Quote rosa? In Sicilia il rosa sembra non essere troppo di moda in questa stagione, ovviamente elettoralmente parlando. Nonostante siano tante le donne attive nella vita politica siciliana, ma anche messinese, le elezioni appena concluse consegnano un amaro risultato per le donne. Intanto partiamo dal numero più indicativo: su 70 deputati eletti all’Ars, sono solo 13 le donne che hanno ottenuto uno scranno a Palazzo dei Normanni. Messina manda a Palermo tre donne su dieci deputati eletti: Valentina Zafarana per il Movimento 5Stelle, Bernardette Grasso con Forza Italia e Elvira Amata per Fratelli d’Italia. A parte la Zafarana, che è stata la più votata nella lista di Messina, le altre due deputate ce l’hanno fatta grazie alla loro presenza nel “listino” del presidente, nonostante si tratti di due donne impegnate in politica da tempo e già con esperienze di governo sulle spalle, sia regionale che comunale.

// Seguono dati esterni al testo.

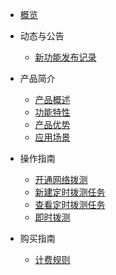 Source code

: 
* [概览](/undt/README.md)
* 动态与公告

  * [新功能发布记录](/undt/releasenotes/newfunctions.md)

* 产品简介
  * [产品概述](/undt/introduction/description.md)
  * [功能特性](/undt/introduction/function.md)
  * [产品优势](/undt/introduction/advantages.md)
  * [应用场景](/undt/introduction/application.md)
* 操作指南

  * [开通网络拨测](/undt/guide/openservice.md)
  * [新建定时拨测任务](/undt/guide/createtask.md)
  * [查看定时拨测任务](/undt/guide/viewtask.md)
  * [即时拨测](/undt/guide/onetimedial.md)
* 购买指南

  * [计费规则](/undt/buy/charge.md)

Il problema però non è votare un uomo piuttosto che una donna basandosi solo su una mera differenza di genere. Il problema sono le quote rosa così come sono state concepite. In questa tornata elettorale la Sicilia ha dovuto testare per prima il nuovo regolamento sulle quote rosa approvato nel febbraio 2016, con l’obiettivo di far salire la quota delle consigliere regionali italiane dal misero 18% ad almeno il 40%. Obiettivo che chiaramente, numeri alla mano, non è stato neanche sfiorato. In troppi casi le donne sono servite solo come tappabuchi, per riempire liste che dovevano avere obbligatoriamente la presenza femminile che però un po’ ovunque si è trasformata solo in un misero nome in mezzo ai candidati “veri”, naturalmente uomini.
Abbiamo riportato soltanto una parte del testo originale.